L'allarme
Non si fermano i furti di "oro rosso": arrestato il ladro che aveva rischiato di rimanere folgorato
I poliziotti sono riusciti a incastrare il 34enne in via Acquedotto Greco a Catania. Era già stato denunciato in un'altra occasione
Aveva rischiato di rimanere folgorato mentre tentava di tranciare cavi di rame da una cabina Enel. Poi i poliziotti lo avevano individuato e denunciato a piede libero. Ma il grave pericolo che ha vissuto non è stato un deterrente: il 34enne è tornato a rubare l'"oro rosso". Ma stavolta è stato beccato in flagranza dai poliziotti che ultimamente hanno potenziato i controlli per contrastare la strana escalation di furti di cavi di rame che si sta verificando a Catania creando black out e disservizi elettrici.
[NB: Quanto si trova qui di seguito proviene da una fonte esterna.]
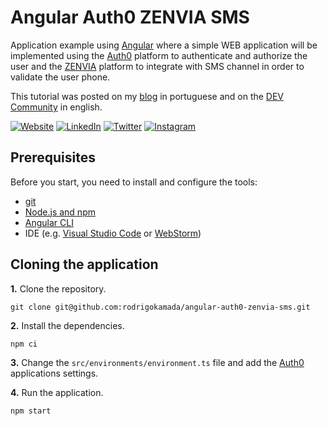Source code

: # Angular Auth0 ZENVIA SMS


Application example using [Angular](https://angular.io/) where a simple WEB application will be implemented using the [Auth0](https://auth0.com/) platform to authenticate and authorize the user and the [ZENVIA](https://www.zenvia.com/) platform to integrate with SMS channel in order to validate the user phone.

This tutorial was posted on my [blog](https://rodrigo.kamada.com.br/blog/validando-o-telefone-do-usuario-por-sms-no-auth0-usando-a-zenvia) in portuguese and on the [DEV Community]() in english.



[![Website](https://shields.braskam.com/v1/shields?name=website&format=rectangle&size=small&radius=5)](https://rodrigo.kamada.com.br)
[![LinkedIn](https://shields.braskam.com/v1/shields?name=linkedin&format=rectangle&size=small&radius=5)](https://www.linkedin.com/in/rodrigokamada)
[![Twitter](https://shields.braskam.com/v1/shields?name=twitter&format=rectangle&size=small&radius=5&socialAccount=rodrigokamada)](https://twitter.com/rodrigokamada)
[![Instagram](https://shields.braskam.com/v1/shields?name=instagram&format=rectangle&size=small&radius=5)](https://www.instagram.com/rodrigokamada/)



## Prerequisites


Before you start, you need to install and configure the tools:

* [git](https://git-scm.com/)
* [Node.js and npm](https://nodejs.org/)
* [Angular CLI](https://angular.io/cli)
* IDE (e.g. [Visual Studio Code](https://code.visualstudio.com/) or [WebStorm](https://www.jetbrains.com/webstorm/))



## Cloning the application


**1.** Clone the repository.

```shell
git clone git@github.com:rodrigokamada/angular-auth0-zenvia-sms.git
```

**2.** Install the dependencies.

```shell
npm ci
```

**3.** Change the `src/environments/environment.ts` file and add the [Auth0](https://app.zenvia.com/home/api) applications settings. 

**4.** Run the application.

```shell
npm start
```
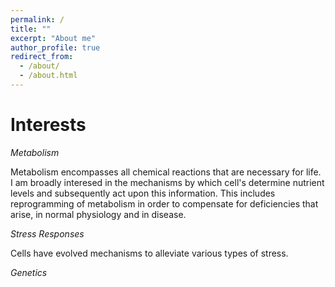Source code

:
```yaml
---
permalink: /
title: ""
excerpt: "About me"
author_profile: true
redirect_from: 
  - /about/
  - /about.html
---
```



Interests
======
*Metabolism*

Metabolism encompasses all chemical reactions that are necessary for life. I am broadly interesed in the mechanisms by which cell's determine nutrient levels and subsequently act upon this information. 
This includes reprogramming of metabolism in order to compensate for deficiencies that arise, in normal physiology and in disease.

*Stress Responses*

Cells have evolved mechanisms to alleviate various types of stress.

*Genetics*
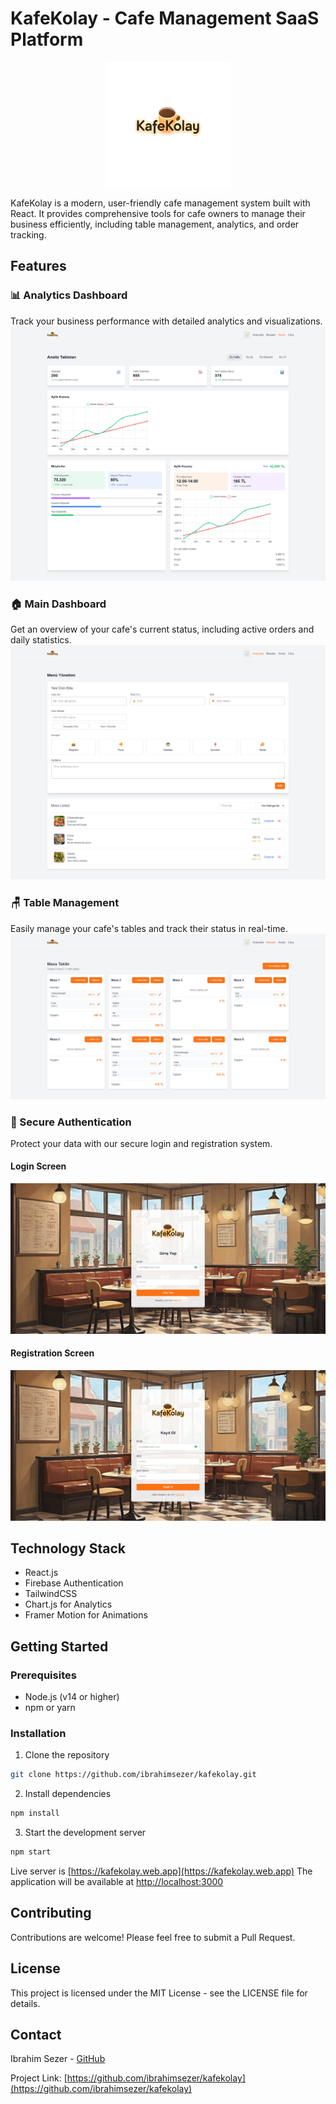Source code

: # KafeKolay - Cafe Management SaaS Platform

<p align="center">
  <img src="src/logo600.png" alt="KafeKolay Logo" width="200"/>
</p>

KafeKolay is a modern, user-friendly cafe management system built with React. It provides comprehensive tools for cafe owners to manage their business efficiently, including table management, analytics, and order tracking.

## Features

### 📊 Analytics Dashboard
Track your business performance with detailed analytics and visualizations.
![Analytics Dashboard](public/screenshots/screencapture-localhost-3000-analytics-2025-03-11-16_55_11.png)

### 🏠 Main Dashboard
Get an overview of your cafe's current status, including active orders and daily statistics.
![Main Dashboard](public/screenshots/screencapture-localhost-3000-dashboard-2025-03-11-16_56_32.png)

### 🪑 Table Management
Easily manage your cafe's tables and track their status in real-time.
![Table Management](public/screenshots/screencapture-localhost-3000-tables-2025-03-11-16_56_09.png)

### 🔐 Secure Authentication
Protect your data with our secure login and registration system.

#### Login Screen
![Login Page](public/screenshots/screencapture-localhost-3000-login-2025-03-11-16_56_44.png)

#### Registration Screen
![Registration Page](public/screenshots/screencapture-localhost-3000-register-2025-03-11-16_56_55.png)

## Technology Stack

- React.js
- Firebase Authentication
- TailwindCSS
- Chart.js for Analytics
- Framer Motion for Animations

## Getting Started

### Prerequisites

- Node.js (v14 or higher)
- npm or yarn

### Installation

1. Clone the repository
```bash
git clone https://github.com/ibrahimsezer/kafekolay.git
```

2. Install dependencies
```bash
npm install
```

3. Start the development server
```bash
npm start
```

Live server is [https://kafekolay.web.app](https://kafekolay.web.app)
The application will be available at [http://localhost:3000](http://localhost:3000)

## Contributing

Contributions are welcome! Please feel free to submit a Pull Request.

## License

This project is licensed under the MIT License - see the LICENSE file for details.

## Contact

Ibrahim Sezer - [GitHub](https://github.com/ibrahimsezer)

Project Link: [https://github.com/ibrahimsezer/kafekolay](https://github.com/ibrahimsezer/kafekolay)
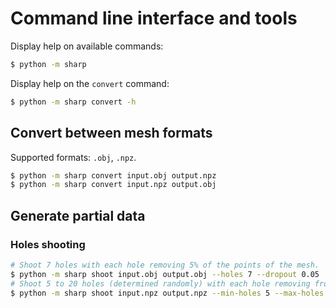 # Command line interface and tools

Display help on available commands:

```bash
$ python -m sharp
```

Display help on the `convert` command:

```bash
$ python -m sharp convert -h
```

## Convert between mesh formats

Supported formats: `.obj`, `.npz`.

```bash
$ python -m sharp convert input.obj output.npz
$ python -m sharp convert input.npz output.obj
```

## Generate partial data

### Holes shooting

```bash
# Shoot 7 holes with each hole removing 5% of the points of the mesh.
$ python -m sharp shoot input.obj output.obj --holes 7 --dropout 0.05
# Shoot 5 to 20 holes (determined randomly) with each hole removing from 2% to 8% of the points of the mesh.
$ python -m sharp shoot input.npz output.npz --min-holes 5 --max-holes 20 --min-dropout 0.02 --max-dropout 0.08
```
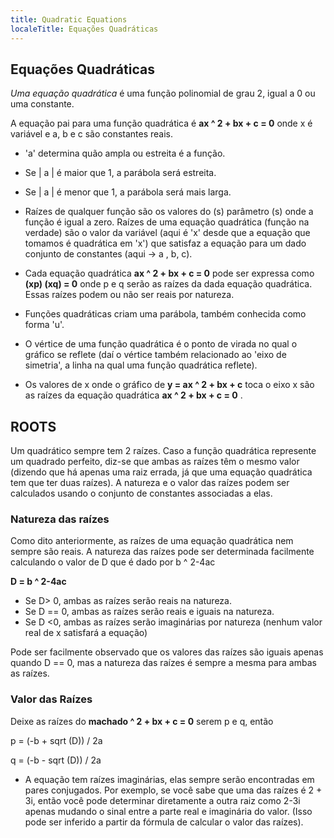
 ```yaml
---
title: Quadratic Equations
localeTitle: Equações Quadráticas
---
```

## Equações Quadráticas

_Uma equação quadrática_ é uma função polinomial de grau 2, igual a 0 ou uma constante.

A equação pai para uma função quadrática é **ax ^ 2 + bx + c = 0** onde x é variável e a, b e c são constantes reais.

*   'a' determina quão ampla ou estreita é a função.
    
*   Se | a | é maior que 1, a parábola será estreita.
    
*   Se | a | é menor que 1, a parábola será mais larga.
    
*   Raízes de qualquer função são os valores do (s) parâmetro (s) onde a função é igual a zero. Raízes de uma equação quadrática (função na verdade) são o valor da variável (aqui é 'x' desde que a equação que tomamos é quadrática em 'x') que satisfaz a equação para um dado conjunto de constantes (aqui -> a , b, c).
    
*   Cada equação quadrática **ax ^ 2 + bx + c = 0** pode ser expressa como **(xp) (xq) = 0** onde p e q serão as raízes da dada equação quadrática. Essas raízes podem ou não ser reais por natureza.
    
*   Funções quadráticas criam uma parábola, também conhecida como forma 'u'.
    
*   O vértice de uma função quadrática é o ponto de virada no qual o gráfico se reflete (daí o vértice também relacionado ao 'eixo de simetria', a linha na qual uma função quadrática reflete).
    
*   Os valores de x onde o gráfico de **y = ax ^ 2 + bx + c** toca o eixo x são as raízes da equação quadrática **ax ^ 2 + bx + c = 0** .
    

## ROOTS

Um quadrático sempre tem 2 raízes. Caso a função quadrática represente um quadrado perfeito, diz-se que ambas as raízes têm o mesmo valor (dizendo que há apenas uma raiz errada, já que uma equação quadrática tem que ter duas raízes). A natureza e o valor das raízes podem ser calculados usando o conjunto de constantes associadas a elas.

### Natureza das raízes

Como dito anteriormente, as raízes de uma equação quadrática nem sempre são reais. A natureza das raízes pode ser determinada facilmente calculando o valor de D que é dado por b ^ 2-4ac

**D = b ^ 2-4ac**

*   Se D> 0, ambas as raízes serão reais na natureza.
*   Se D == 0, ambas as raízes serão reais e iguais na natureza.
*   Se D <0, ambas as raízes serão imaginárias por natureza (nenhum valor real de x satisfará a equação)

Pode ser facilmente observado que os valores das raízes são iguais apenas quando D == 0, mas a natureza das raízes é sempre a mesma para ambas as raízes.

### Valor das Raízes

Deixe as raízes do **machado ^ 2 + bx + c = 0** serem p e q, então

p = (-b + sqrt (D)) / 2a

q = (-b - sqrt (D)) / 2a

*   A equação tem raízes imaginárias, elas sempre serão encontradas em pares conjugados. Por exemplo, se você sabe que uma das raízes é 2 + 3i, então você pode determinar diretamente a outra raiz como 2-3i apenas mudando o sinal entre a parte real e imaginária do valor. (Isso pode ser inferido a partir da fórmula de calcular o valor das raízes).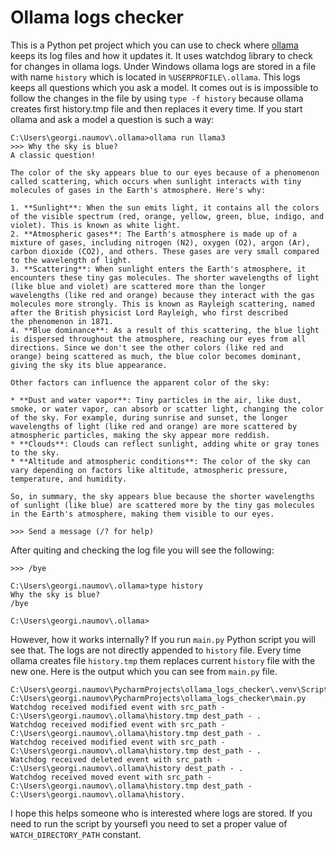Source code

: # Ollama logs checker

This is a Python pet project which you can use to check where [ollama](https://ollama.com/) keeps its log files and
how it updates it. It uses watchdog library to check for changes in ollama logs. Under Windows ollama logs are 
stored in a file with name `history` which is located in `%USERPROFILE\.ollama`. This logs keeps all questions 
which you ask a model. It comes out is is impossible to follow the changes in the file by using `type -f history`
because ollama creates first history.tmp file and then replaces it every time. If you start ollama and ask 
a model a question is such a way: 
```
C:\Users\georgi.naumov\.ollama>ollama run llama3
>>> Why the sky is blue?
A classic question!

The color of the sky appears blue to our eyes because of a phenomenon called scattering, which occurs when sunlight interacts with tiny molecules of gases in the Earth's atmosphere. Here's why:

1. **Sunlight**: When the sun emits light, it contains all the colors of the visible spectrum (red, orange, yellow, green, blue, indigo, and violet). This is known as white light.
2. **Atmospheric gases**: The Earth's atmosphere is made up of a mixture of gases, including nitrogen (N2), oxygen (O2), argon (Ar), carbon dioxide (CO2), and others. These gases are very small compared
to the wavelength of light.
3. **Scattering**: When sunlight enters the Earth's atmosphere, it encounters these tiny gas molecules. The shorter wavelengths of light (like blue and violet) are scattered more than the longer
wavelengths (like red and orange) because they interact with the gas molecules more strongly. This is known as Rayleigh scattering, named after the British physicist Lord Rayleigh, who first described
the phenomenon in 1871.
4. **Blue dominance**: As a result of this scattering, the blue light is dispersed throughout the atmosphere, reaching our eyes from all directions. Since we don't see the other colors (like red and
orange) being scattered as much, the blue color becomes dominant, giving the sky its blue appearance.

Other factors can influence the apparent color of the sky:

* **Dust and water vapor**: Tiny particles in the air, like dust, smoke, or water vapor, can absorb or scatter light, changing the color of the sky. For example, during sunrise and sunset, the longer
wavelengths of light (like red and orange) are more scattered by atmospheric particles, making the sky appear more reddish.
* **Clouds**: Clouds can reflect sunlight, adding white or gray tones to the sky.
* **Altitude and atmospheric conditions**: The color of the sky can vary depending on factors like altitude, atmospheric pressure, temperature, and humidity.

So, in summary, the sky appears blue because the shorter wavelengths of sunlight (like blue) are scattered more by the tiny gas molecules in the Earth's atmosphere, making them visible to our eyes.

>>> Send a message (/? for help)
```
After quiting and checking the log file you will see the following: 
```
>>> /bye

C:\Users\georgi.naumov\.ollama>type history
Why the sky is blue?
/bye

C:\Users\georgi.naumov\.ollama>
```

However, how it works internally? If you run `main.py` Python script you will see that. The logs 
are not directly appended to `history` file. Every time ollama creates file `history.tmp` them 
replaces current `history` file with the new one. Here is the output which you can see from
`main.py` file. 

```
C:\Users\georgi.naumov\PycharmProjects\ollama_logs_checker\.venv\Scripts\python.exe C:\Users\georgi.naumov\PycharmProjects\ollama_logs_checker\main.py 
Watchdog received modified event with src_path - C:\Users\georgi.naumov\.ollama\history.tmp dest_path - .
Watchdog received modified event with src_path - C:\Users\georgi.naumov\.ollama\history.tmp dest_path - .
Watchdog received modified event with src_path - C:\Users\georgi.naumov\.ollama\history.tmp dest_path - .
Watchdog received deleted event with src_path - C:\Users\georgi.naumov\.ollama\history dest_path - .
Watchdog received moved event with src_path - C:\Users\georgi.naumov\.ollama\history.tmp dest_path - C:\Users\georgi.naumov\.ollama\history.
```
I hope this helps someone who is interested where logs are stored. If you need to run the script by yoursefl 
you need to set a proper value of `WATCH_DIRECTORY_PATH` constant.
Gli agenti della squadra volanti hanno arrestato l'uomo con il flex ancora in mano, davanti ad una cabina elettrica di via Acquedotto Greco.
In piena notte i poliziotti hanno notato una serie di movimenti sospetti vicino alla cabina elettrica e, per questo, hanno approfondito i controlli, sorprendendo il 34enne mentre tranciava i cavi. I poliziotti hanno chiesto l'intervento del personale tecnico della società di distribuzione dell'energia elettrica che ha constatato il furto di due metri di cavi di rame, con un grave danno per l'apparecchio e il serio rischio di provocare un pesante disservizio sull'intera rete. Durante l'ispezione effettuata dai poliziotti è stato trovato uno zaino con ulteriori arnesi utilizzati, con ogni probabilità, per scassinare l'apertura della stessa cabina elettrica. Il catanese è stato arrestato per furto aggravato.